Eggsalad. Now we need to see the same plot on ARM.
Created attachment 439562 [details]
ARM parse time versus pool size.
This set of data is a lot more noisy -- big error bars.
Created attachment 439563 [details]
ARM perf increase versus pool size.
Created attachment 440898 [details] [diff] [review]
Temp pool chunk size increase.
Okay, I'm going with 4K - ARENA_HEADER_SIZE for now, as it demonstrates a parsing speedup and doesn't have a significant effect on sunspider scores on x64 or ARM.
On my Linux x64, I found the following relationship on parsemark (from slow to fast, <~ meaning approximately equal, but strictly less than):
1K-40 <~ 1K < 4K <~ 4K - HEADER_SIZE <~ 16K <~ 16K - HEADER_SIZE
On OS X i386:
16K - HEADER_SIZE < 1K < 1K - HEADER_SIZE < 4K <~ 4K - HEADER_SIZE
That being said, I'm still looking at exactly what size mallocs we're performing as a result of arena chunks being pulled, seeing which VM pages that ends up corresponding to, and checking for thrash with a little bit of printf-based observation.

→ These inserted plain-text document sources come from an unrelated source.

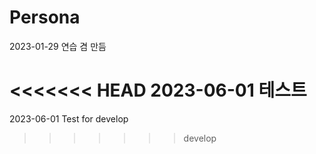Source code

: # Persona

2023-01-29 연습 겸 만듬 


<<<<<<< HEAD
2023-06-01 테스트
=======
2023-06-01 Test for develop
>>>>>>> develop
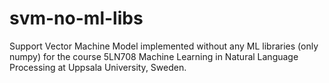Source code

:# svm-no-ml-libs
Support Vector Machine Model implemented without any ML libraries (only numpy) for the course 5LN708 Machine Learning in Natural Language Processing at Uppsala University, Sweden.

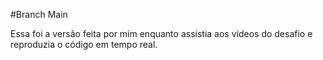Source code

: #Branch Main

Essa foi a versão feita por mim enquanto assistia aos vídeos do desafio e reproduzia o código em tempo real.
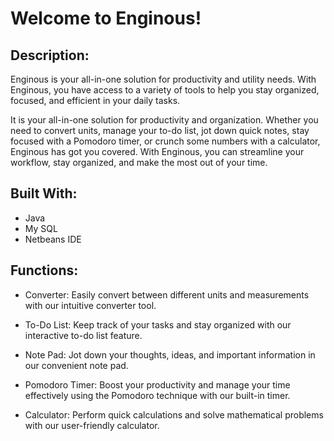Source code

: 
# Welcome to Enginous!


## Description:
Enginous is your all-in-one solution for productivity and utility needs. With Enginous, you have access to a variety of tools to help you stay organized, focused, and efficient in your daily tasks.

It is your all-in-one solution for productivity and organization. 
Whether you need to convert units, manage your to-do list, jot down quick notes, stay focused with a Pomodoro timer, or crunch some numbers with a calculator, Enginous has got you covered.
With Enginous, you can streamline your workflow, stay organized, and make the most out of your time. 


## Built With:
- Java
- My SQL
- Netbeans IDE

## Functions:
- Converter: Easily convert between different units and measurements with our intuitive converter tool.

- To-Do List: Keep track of your tasks and stay organized with our interactive to-do list feature.

- Note Pad: Jot down your thoughts, ideas, and important information in our convenient note pad.

- Pomodoro Timer: Boost your productivity and manage your time effectively using the Pomodoro technique with our built-in timer.

- Calculator: Perform quick calculations and solve mathematical problems with our user-friendly calculator.



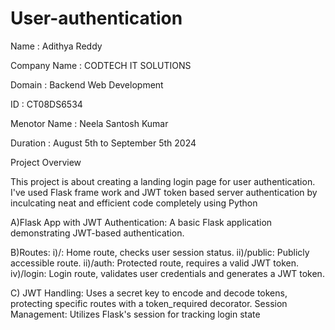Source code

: # User-authentication

Name : Adithya Reddy

Company Name : CODTECH IT SOLUTIONS

Domain : Backend Web Development

ID : CT08DS6534

Menotor Name : Neela Santosh Kumar

Duration : August 5th to September 5th 2024

Project Overview




This project is about creating a landing login page for user authentication. I've used Flask frame work and JWT token based server authentication by inculcating neat and efficient code completely using Python   


A)Flask App with JWT Authentication: A basic Flask application demonstrating JWT-based authentication.


B)Routes:
i)/: Home route, checks user session status.
ii)/public: Publicly accessible route.
ii)/auth: Protected route, requires a valid JWT token.
iv)/login: Login route, validates user credentials and generates a JWT token.



C)
JWT Handling: Uses a secret key to encode and decode tokens, protecting specific routes with a token_required decorator.
Session Management: Utilizes Flask's session for tracking login state
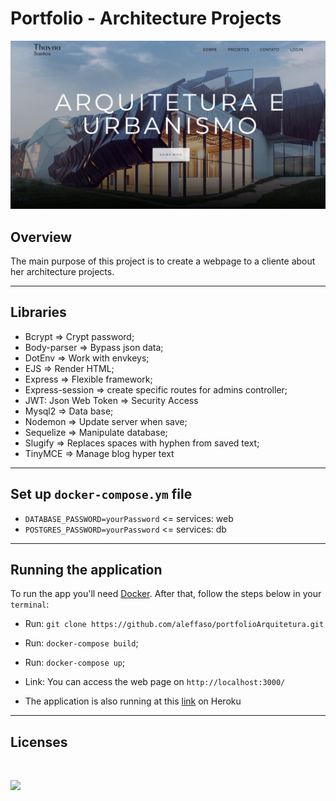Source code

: # Portfolio - Architecture Projects

<p>
    <img src="public/assets/img/wallpaper.png">
</p>

## Overview
The main purpose of this project is to create a webpage to a cliente about her architecture projects.

<hr>

## Libraries 

- Bcrypt => Crypt password;
- Body-parser => Bypass json data;
- DotEnv => Work with envkeys;
- EJS => Render HTML;
- Express => Flexible framework;
- Express-session => create specific routes for admins controller;
- JWT: Json Web Token => Security Access 
- Mysql2 => Data base;
- Nodemon => Update server when save;
- Sequelize => Manipulate database;
- Slugify => Replaces spaces with hyphen from saved text;
- TinyMCE => Manage blog hyper text

<hr>

## Set up `docker-compose.ym` file

- `DATABASE_PASSWORD=yourPassword` <= services: web
- `POSTGRES_PASSWORD=yourPassword` <= services: db

<hr>

## Running the application

To run the app you'll need [Docker](https://www.docker.com/products/docker-desktop/). After that, follow the steps below in your `terminal`:

- Run: `git clone https://github.com/aleffaso/portfolioArquitetura.git`

- Run: `docker-compose build`;
- Run: `docker-compose up`;

- Link: You can access the web page on `http://localhost:3000/`

- The application is also running at this [link](https://thaynasantos.herokuapp.com/) on Heroku

<hr>


## Licenses
<br>
<p>
    <img src="https://img.shields.io/badge/Bootstrap-563D7C?style=for-the-badge&logo=bootstrap&logoColor=white">
</p>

Comment on attachment 440898 [details] [diff] [review]
Temp pool chunk size increase.
I claim we should take this trivial patch to win now. But also file a follow up to see if we can observe consistent wins when multiplying a constant by pointer size.
Comment on attachment 440898 [details] [diff] [review]

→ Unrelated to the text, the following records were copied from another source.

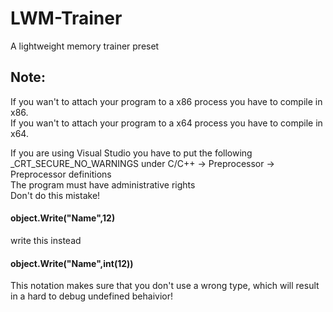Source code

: # LWM-Trainer
A lightweight memory trainer preset

## Note:  
If you wan't to attach your program to a x86 process you have to compile in x86.  
If you wan't to attach your program to a x64 process you have to compile in x64.  

If you are using Visual Studio you have to put the following _CRT_SECURE_NO_WARNINGS under C/C++ -> Preprocessor -> Preprocessor definitions  
The program must have administrative rights  
Don't do this mistake!
#### object.Write("Name",12)  
write this instead  
#### object.Write("Name",int(12))  
This notation makes sure that you don't use a wrong type, which will result in a hard to debug undefined behaivior!
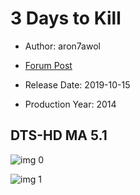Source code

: # 3 Days to Kill

* Author: aron7awol

* [Forum Post](https://www.avsforum.com/threads/bass-eq-for-filtered-movies.2995212/post-57157652)

* Release Date: 2019-10-15
* Production Year: 2014

## DTS-HD MA 5.1

![img 0](https://i.imgur.com/ph8Yyn5.jpg)

![img 1](https://i.imgur.com/oJWQZX8.jpg)

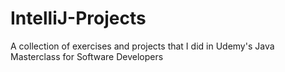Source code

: # IntelliJ-Projects
A collection of exercises and projects that I did in Udemy's Java Masterclass for Software Developers
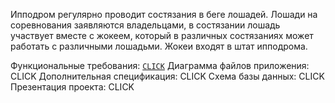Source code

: Ипподром регулярно проводит состязания в беге лошадей. Лошади на соревнования заявляются владельцами, в состязании лошадь участвует вместе с жокеем, который в различных состязаниях может работать с различными лошадьми. Жокеи входят в штат ипподрома.

Функциональные требования: [`CLICK`](./FunctionalRequirements)
Диаграмма файлов приложения: CLICK
Дополнительная спецификация: CLICK
Схема базы данных: CLICK
Презентация проекта: CLICK
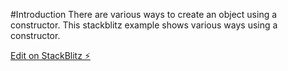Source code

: #Introduction
There are various ways to create an object using a constructor. This stackblitz example shows various ways using a constructor. 

[Edit on StackBlitz ⚡️](https://stackblitz.com/edit/angular-ivy-lti7e8)
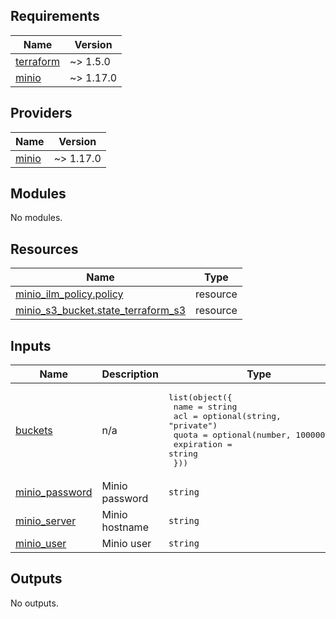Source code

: <!-- BEGINNING OF PRE-COMMIT-TERRAFORM DOCS HOOK -->
## Requirements

| Name | Version |
|------|---------|
| <a name="requirement_terraform"></a> [terraform](#requirement\_terraform) | ~> 1.5.0 |
| <a name="requirement_minio"></a> [minio](#requirement\_minio) | ~> 1.17.0 |

## Providers

| Name | Version |
|------|---------|
| <a name="provider_minio"></a> [minio](#provider\_minio) | ~> 1.17.0 |

## Modules

No modules.

## Resources

| Name | Type |
|------|------|
| [minio_ilm_policy.policy](https://registry.terraform.io/providers/aminueza/minio/latest/docs/resources/ilm_policy) | resource |
| [minio_s3_bucket.state_terraform_s3](https://registry.terraform.io/providers/aminueza/minio/latest/docs/resources/s3_bucket) | resource |

## Inputs

| Name | Description | Type | Default | Required |
|------|-------------|------|---------|:--------:|
| <a name="input_buckets"></a> [buckets](#input\_buckets) | n/a | <pre>list(object({<br>    name       = string<br>    acl        = optional(string, "private")<br>    quota      = optional(number, 1000000000)<br>    expiration = string<br>  }))</pre> | n/a | yes |
| <a name="input_minio_password"></a> [minio\_password](#input\_minio\_password) | Minio password | `string` | n/a | yes |
| <a name="input_minio_server"></a> [minio\_server](#input\_minio\_server) | Minio hostname | `string` | `"minio-api.ayanides.cloud"` | no |
| <a name="input_minio_user"></a> [minio\_user](#input\_minio\_user) | Minio user | `string` | `"terraform"` | no |

## Outputs

No outputs.
<!-- END OF PRE-COMMIT-TERRAFORM DOCS HOOK -->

Temp pool chunk size increase.
that sure is an increase.
What'd be really nice is if we could use sysconf's PAGE_SIZE value. Just from a cursory analysis I see that we can reduce 5761 malloc/frees out of the temp pool into ~13 with the doubling approach. Note that we'd get screwed on the larger arenas where chunk utilization is low if the system's vmem doesn't support a mapped-but-not-wired state.
imacros.js also shows we thrash the regexp pool a bjillion times. (Not sure how many programs like imacros really exist and require performance, but might as well fix it.)

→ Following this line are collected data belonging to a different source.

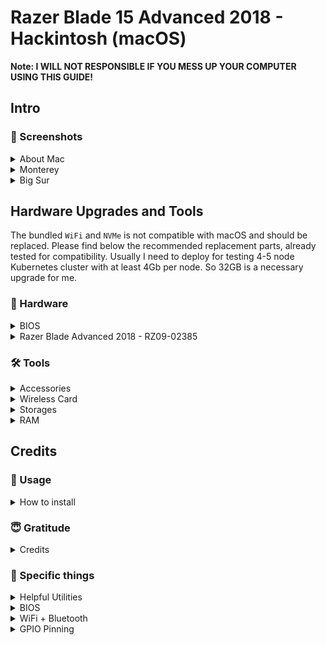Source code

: # Razer Blade 15 Advanced 2018 - Hackintosh (macOS)

**Note: I WILL NOT RESPONSIBLE IF YOU MESS UP YOUR COMPUTER USING THIS GUIDE!**

## Intro

### 📸 Screenshots

<details>
<summary>About Mac</summary>

![About this Mac](_images/AboutMac.png)

<details>
<summary>Extra~ About Big Sur</summary>

![AboutMonterey](_images/AboutBigSur.png)

</details>
</details>

<details>
<summary>Monterey</summary>

<br>

![Monterey](_images/Monterey.png)

</details>
<details>
<summary>Big Sur</summary>

<br>

![Big Sur](_images/BigSur.png)

</details>

## Hardware Upgrades and Tools

The bundled `WiFi` and `NVMe` is not compatible with macOS and should be replaced. Please find below the recommended replacement parts, already tested for compatibility. Usually I need to deploy for testing 4-5 node Kubernetes cluster with at least 4Gb per node. So 32GB is a necessary upgrade for me.

### 📃 Hardware

<details>
<summary>BIOS</summary>

**This BIOS is actual only for Razer Blade 15 Advanced (2018)**

|               | Version          |
| ------------: | :--------------- |
|    `OpenCore` | 0.6.4 (RELEASE)  |
|    `Catalina` | 10.15.7 (19H114) |
|             - | -                |
|    `OpenCore` | 0.7.5 (DEBUG)    |
|     `Big Sur` | 11.7.1 (20G918)  |
|    `Monterey` | 12.6.1 (21G217)  |
|             - | -                |
|    `OpenCore` | 0.8.7 (RELEASE)  |
|     `Ventura` | 13.0.1 (22A400)  |
| `System BIOS` | 1.08             |
|       `EC FW` | 1.02             |
|      `MCU FW` | 1.00.00.00       |

</details>
<details>
<summary>Razer Blade Advanced 2018 - RZ09-02385</summary>

<br>

|                  | Specifications                                                                  | macOS 13 Ventura Compatibility                                                                                                                                                                                                                      |
| ---------------: | :------------------------------------------------------------------------------ | :-------------------------------------------------------------------------------------------------------------------------------------------------------------------------------------------------------------------------------------------------- |
|        `Chipset` | Mobile Intel HM370                                                              | No issues                                                                                                                                                                                                                                           |
|            `CPU` | Intel Core i7-8750H processor, 6 Cores / 12 Threads, 2.2GHz / 4.1GHz, 9MB Cache | No issues                                                                                                                                                                                                                                           |
|         `Memory` | 16GB dual-channel DDR4-2667MHz, up to 32GB                                      | No issues                                                                                                                                                                                                                                           |
|            `GPU` | Intel UHD Graphics 630                                                          | No issues                                                                                                                                                                                                                                           |
|           `dGPU` | Nvidia 1060 Max-Q (6GB GDDR5 VRAM)                                              | Nvidia Drivers absent for Catalina. ACPI should be patched to disable dGPU                                                                                                                                                                          |
|        `Storage` | Samsung SM961 256GB NVMe M.2                                                    | No issues                                                                                                                                                                                                                                           |
|         `Screen` | 15.6" Full HD 60Hz, 1920 x 1080 IPS                                             | No issues                                                                                                                                                                                                                                           |
|         `Webcam` | Windows Hello built-in IR HD webcam (1MP / 720P)                                | No issues. Windows Hello is not supported in macOS                                                                                                                                                                                                  |
|           `WiFi` | Intel Wireless-AC 9560NGW                                                       | No issues, using [itlwm.kext](https://github.com/OpenIntelWireless/itlwm/releases) and [Heliport](https://github.com/OpenIntelWireless/HeliPort/releases). I've replaced with DW1820A (BCM94350)                                                    |
| `Input & Output` | USB 3.1 Gen 1 (USB-A) x3                                                        | No issues                                                                                                                                                                                                                                           |
|                - | Thunderbolt 3 (USB-C)                                                           | No issues                                                                                                                                                                                                                                           |
|                - | HDMI 2.0B                                                                       | HDMI connected directly to Nvidia GPU and will not work in macOS                                                                                                                                                                                    |
|                - | Mini DisplayPort 1.4                                                            | Mini DisplayPort connected directly to Nvidia GPU and will not work in macOS                                                                                                                                                                        |
|     `Soundboard` | Realtek ALC298                                                                  | No issues. ACPI patch should be added to solve sleep issue                                                                                                                                                                                          |
|        `Battery` | 80Wh                                                                            | About 3-5h after proper Power Management configuration. ACPI should be patched to enable battery stats                                                                                                                                              |
|       `Keyboard` | Per-key RGB powered by Razer Chroma N-Key rollover backlit                      | No issues. Original Razer Chroma software absent for macOS. Many thanks to [BlvckBytes](https://github.com/BlvckBytes) for [MenuBar app](https://github.com/BlvckBytes/RazerControl/releases) to control Razer Blade keyboard and logo RGB lighting |
|       `Touchpad` | Precision Glass                                                                 | No issues. ACPI should be patched to enable trackpad                                                                                                                                                                                                |
|     `Dimensions` | 17.8mm x 235mm x 355mm                                                          | -                                                                                                                                                                                                                                                   |
|         `Weight` | 2.21 kg                                                                         | ACPI patches will not help with this.                                                                                                                                                                                                               |
|          `Power` | 230W power adapter                                                              | -                                                                                                                                                                                                                                                   |

</details>

### 🛠 Tools

<details>
<summary>Accessories</summary>

<br>

|                              Accessories | Description                                                      | Amazon URL                                                                                                                                                                                                                                                                                                                                              |
| ---------------------------------------: | :--------------------------------------------------------------- | :------------------------------------------------------------------------------------------------------------------------------------------------------------------------------------------------------------------------------------------------------------------------------------------------------------------------------------------------------ |
|                              `USB mouse` | Trackpad will be unavailable during macOS installation procedure | [Amazon](https://www.amazon.com/AmazonBasics-3-Button-Wired-Mouse-Black/dp/B005EJH6RW/ref=sr_1_3?keywords=amazon+basic+mouse&qid=1561714362&s=gateway&sr=8-3)                                                                                                                                                                                           |
| `USB storage` with at least 16GB storage | Installation USB media                                           | [Amazon](https://www.amazon.com/gp/product/B076GXJJRD/ref=ppx_yo_dt_b_asin_title_o03_s00?ie=UTF8&psc=1)                                                                                                                                                                                                                                                 |
|                   `USB-A to USB-C cable` | For USB ports detection procedure                                | [Amazon](https://www.amazon.com/AmazonBasics-Type-C-Gen1-Female-Adapter/dp/B01GGKYXVE/ref=pd_hpb_a2a_sims_6/130-2479265-2893400?_encoding=UTF8&pd_rd_i=B01GGKYYT0&pd_rd_r=54b9f737-919c-11e9-b9d7-6915ce2a8dc3&pd_rd_w=j9bw6&pd_rd_wg=IVvh1&pf_rd_p=bfc589eb-d865-496f-a10b-5e00902c2113&pf_rd_r=G68JVK6HBAFKEDA75MYY&refRID=G68JVK6HBAFKEDA75MYY&th=1) |

</details>
<details>
<summary>Wireless Card</summary>

<br>

|               WiFi Module | Description                                                                                       | eBay or AliExpress URL                                                                                                                      | Confirmation                                                                                                                |
| ------------------------: | :------------------------------------------------------------------------------------------------ | :------------------------------------------------------------------------------------------------------------------------------------------ | :-------------------------------------------------------------------------------------------------------------------------- |
|     `BCM94352Z (DW-1560)` | Recommended. 2 antennas. No issues. Additional kext's are required. Easily to find for \$24-60 on | [eBay](https://www.ebay.com/sch/i.html?_from=R40&_nkw=BCM94352Z+DW-1560&_sacat=0&rt=nc&LH_BIN=1)                                            | [community](https://osxlatitude.com/forums/topic/11138-inventory-of-supportedunsupported-wireless-cards-2-sierra-catalina/) |
| `BCM943602BAED (DW-1830)` | 3 antennas. RBA have only 2. Works out of the box. About \$60-120 on AliExpress                   | [AliExpress](https://www.aliexpress.com/wholesale?catId=0&initiative_id=SB_20190707194727&SearchText=BCM943602BAED+DW1830&switch_new_app=y) | [community](https://osxlatitude.com/forums/topic/11138-inventory-of-supportedunsupported-wireless-cards-2-sierra-catalina/) |

</details>
<details>
<summary>Storages</summary>

**Note: I do recommend to use at least 1TB NVMe for dual boot with Windows 10.**

|                        NVMe | 4k Support | Amazon URL                                                                                                                                                                                                                                                                                                                          | Confirmation                                                                                                                                                                                                                              |
| --------------------------: | :--------- | :---------------------------------------------------------------------------------------------------------------------------------------------------------------------------------------------------------------------------------------------------------------------------------------------------------------------------------- | :---------------------------------------------------------------------------------------------------------------------------------------------------------------------------------------------------------------------------------------- |
|      `Samsung EVO 970 NVMe` | NO         | [Amazon](https://www.amazon.com/gp/product/B07DB942BT/ref=ppx_yo_dt_b_asin_title_o02_s00?ie=UTF8&psc=1)                                                                                                                                                                                                                             | [community](https://www.tonymacx86.com)                                                                                                                                                                                                   |
|  `Samsung EVO 970 Pro NVMe` | NO         | [Amazon](https://www.amazon.com/Samsung-PCI-Express-Solid-State-V-NAND/dp/B07DFJ3YQR/ref=sr_1_4?keywords=Samsung+970+EVO+Pro&qid=1560233808&s=electronics&sr=1-4)                                                                                                                                                                   | [community](https://www.tonymacx86.com)                                                                                                                                                                                                   |
| `Samsung EVO 970 Plus NVMe` | NO         | [Amazon](https://www.amazon.com/Samsung-970-EVO-Plus-MZ-V7S1T0B/dp/B07MFZY2F2/ref=sr_1_3?keywords=Samsung+EVO+970+Plus+NVMe&qid=1561343834&s=gateway&sr=8-3)                                                                                                                                                                        | [Do the Samsung 970 Evo Plus drives work ? New Firmware Available for testing 5/20/19](https://www.tonymacx86.com/threads/do-the-samsung-970-evo-plus-drives-work-new-firmware-available-for-testing-5-20-19.270757/page-13#post-1959914) |
|       `Sabrent Rocket NVMe` | YES        | [Amazon](https://www.amazon.com/gp/product/B07LGF54XR/ref=ppx_yo_dt_b_asin_title_o00_s00?ie=UTF8&psc=1)                                                                                                                                                                                                                             | [stonevil](https://www.tonymacx86.com/members/stonevil.254235/)                                                                                                                                                                           |
|       `WD Black SN750 NVMe` | -          | [Amazon](https://www.amazon.com/BLACK-SN750-500GB-Internal-Gaming/dp/B07MQ468S8/ref=sxin_3_ac_d_rm?keywords=wd%2Bblack%2Bnvme&pd_rd_i=B07MH2P5ZD&pd_rd_r=0be71a8a-a79d-4ce3-ad47-102a5ee16a25&pd_rd_w=9ZCWD&pd_rd_wg=dlFxu&pf_rd_p=0bc35c17-1e0d-4808-b361-20ab11b00973&pf_rd_r=0CKT4MYE9A5QZ8AJYEVK&qid=1560233421&s=gateway&th=1) | [community](https://www.tonymacx86.com)                                                                                                                                                                                                   |
|         `HP EX900 M.2 NVMe` | -          | [Amazon](https://www.amazon.com/HP-EX900-Internal-Solid-5Xm46Aa/dp/B07MFBNMF1/ref=sr_1_3?keywords=HP+EX900+NVME+1TB+drive&qid=1561283379&s=gateway&sr=8-3)                                                                                                                                                                          | [konohasaint](https://www.tonymacx86.com/members/konohasaint.88998/)                                                                                                                                                                      |
|             `Samsung PM981` | NO         | Bundled with Razer Blade                                                                                                                                                                                                                                                                                                            | [suyukai](https://www.tonymacx86.com/members/suyukai.2249983/)                                                                                                                                                                            |

</details>
<details>
<summary>RAM</summary>

<br>

|                            Memory module | Modules size | Speed | CL   | Amazon URL                                                                                                           | Confirmation                                                                                                               |
| ---------------------------------------: | :----------- | :---- | :--- | :------------------------------------------------------------------------------------------------------------------- | :------------------------------------------------------------------------------------------------------------------------- |
|                `Ballistix Sport LT 32GB` | 2x16Gb       | 2666  | CL16 | [Amazon](https://www.amazon.com/gp/product/B06XRBS4Y5/ref=ppx_yo_dt_b_asin_title_o03_s00?ie=UTF8&psc=1)              | [stonevil](https://www.tonymacx86.com/members/stonevil.254235/)                                                            |
| `Kingston Technology HyperX Impact 32GB` | 2x16Gb       | 2666  | CL15 | [Amazon](https://www.amazon.com/dp/B01NAL3TYY/?coliid=I3Q9P4ZU9V435H&colid=1ZGSQH2G88154&psc=1&ref_=lv_ov_lig_dp_it) | [Razer Blade 15 Advanced RAM upgrade](https://www.reddit.com/r/razer/comments/c1c9wl/razer_blade_15_advanced_ram_upgrade/) |

</details>

## Credits

### 🔄 Usage

<details>
<summary>How to install</summary>

1. Use [stonevil's](https://github.com/stonevil/Razer_Blade_Advanced_early_2019_Hackintosh#bios-unlock) guide for modding BIOS

2. Fill the [SMBIOS](https://dortania.github.io/OpenCore-Desktop-Guide/post-install/iservices.html#generate-a-new-serial) section at PlatformInfo in config.plist file

3. Use [OpenCore Vanilla Laptop guide](https://dortania.github.io/OpenCore-Install-Guide) to doing config.plist and create Bootable USB

<details>
<summary>~Extra~</summary>

- Please create [USBMap](https://github.com/corpnewt/USBMap) or `USBPort.kext` (Use Hackintool to do this) after install for best USB plug experience

- Extra Method to Mapping USB Ports is using [USBToolBox](https://github.com/USBToolBox/kext) on Windows, the method is similar to [USBMap](https://github.com/corpnewt/USBMap) but you can mapping your USB Ports on Windows.

- Create [one-key cpufriend](https://github.com/stevezhengshiqi/one-key-cpufriend) if you often use battery, power-plug always is not recommended for best battery life

</details>

</details>

### 😇 Gratitude

<details>
<summary>Credits</summary>

- [Dortania](https://dortania.github.io/) - for Vanilla guides
- [Acidanthera](https://github.com/acidanthera) - for OpenCore and lots of kexts
- [RehabMan](https://github.com/RehabMan) - for ACPI patching guides
- [Stonevil](https://github.com/stonevil) - for BIOS mod and hardware suggestions

</details>

### 📩 Specific things

<details>
<summary>Helpful Utilities</summary>

- [MountEFI](https://github.com/corpnewt/MountEFI) - Help to mount /EFI folder
- [ProperTree](https://github.com/corpnewt/MountEFI) - The way to open and edit config.plist
- [USBToolBox](https://github.com/USBToolBox/kext) - Tool to Mapping USB Ports right on Windows
- [USBMap](https://github.com/corpnewt/USBMap) - Tool to make a USB Map
- [GenSMBIOS](https://github.com/corpnewt/GenSMBIOS) - Apple serial generator
- [Lilu-and-Friends](https://github.com/corpnewt/Lilu-and-Friends) - To update kexts

</details>
<details>
<summary>BIOS</summary>

You will have to change DVMT pre-alloc size to 64MB, and you can't do that via stock BIOS, please see how-to in here - [BIOS Unlock - stonevil](https://github.com/stonevil/Razer_Blade_Advanced_early_2019_Hackintosh#bios-unlock)

</details>
<details>
<summary>WiFi + Bluetooth</summary></summary>

You have to find out your WiFi Card to attach kexts to the EFI and config.plist

</details>
<details>
<summary>GPIO Pinning</summary></summary>

There are hotpatches & ssdts that might be specific for a particular laptop, I think trackpad GPIO pinning might be one of them, please check your pin number as per - [GPI0 Pinning](https://voodooi2c.github.io/#GPIO%20Pinning/GPIO%20Pinning), and modify SSDT-I2C if needed (currently pin number is set to 0x64 in there)

</details>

We also have a few oddball arena frees when the arenas are < 50% utilized, some as low as 1%. Still investigating those.
(In reply to comment #22)
> What'd be really nice is if we could use sysconf's PAGE_SIZE value. Just from a
> cursory analysis I see that we can reduce 5761 malloc/frees out of the temp
> pool into ~13 with the doubling approach.
Can we hang onto the last arena for a while (GC-based time caching, see gcEmptyArenaPoolLifespan).
> imacros.js also shows we thrash the regexp pool a bjillion times. (Not sure how
> many programs like imacros really exist and require performance, but might as
> well fix it.)
Definitely -- on file?
(In reply to comment #23)
> Can we hang onto the last arena for a while (GC-based time caching, see
Yeah, I've been calling this the "second" arena, since the fakey one before it is called "first" and is a member structure of the pool. So long as API clients take marks and release to them instead of calling |pool.free()|, the GC should reap the "second" arena when it reaches a ripe old age.
> > imacros.js also shows we thrash the regexp pool
> on file?
new work to new bugs.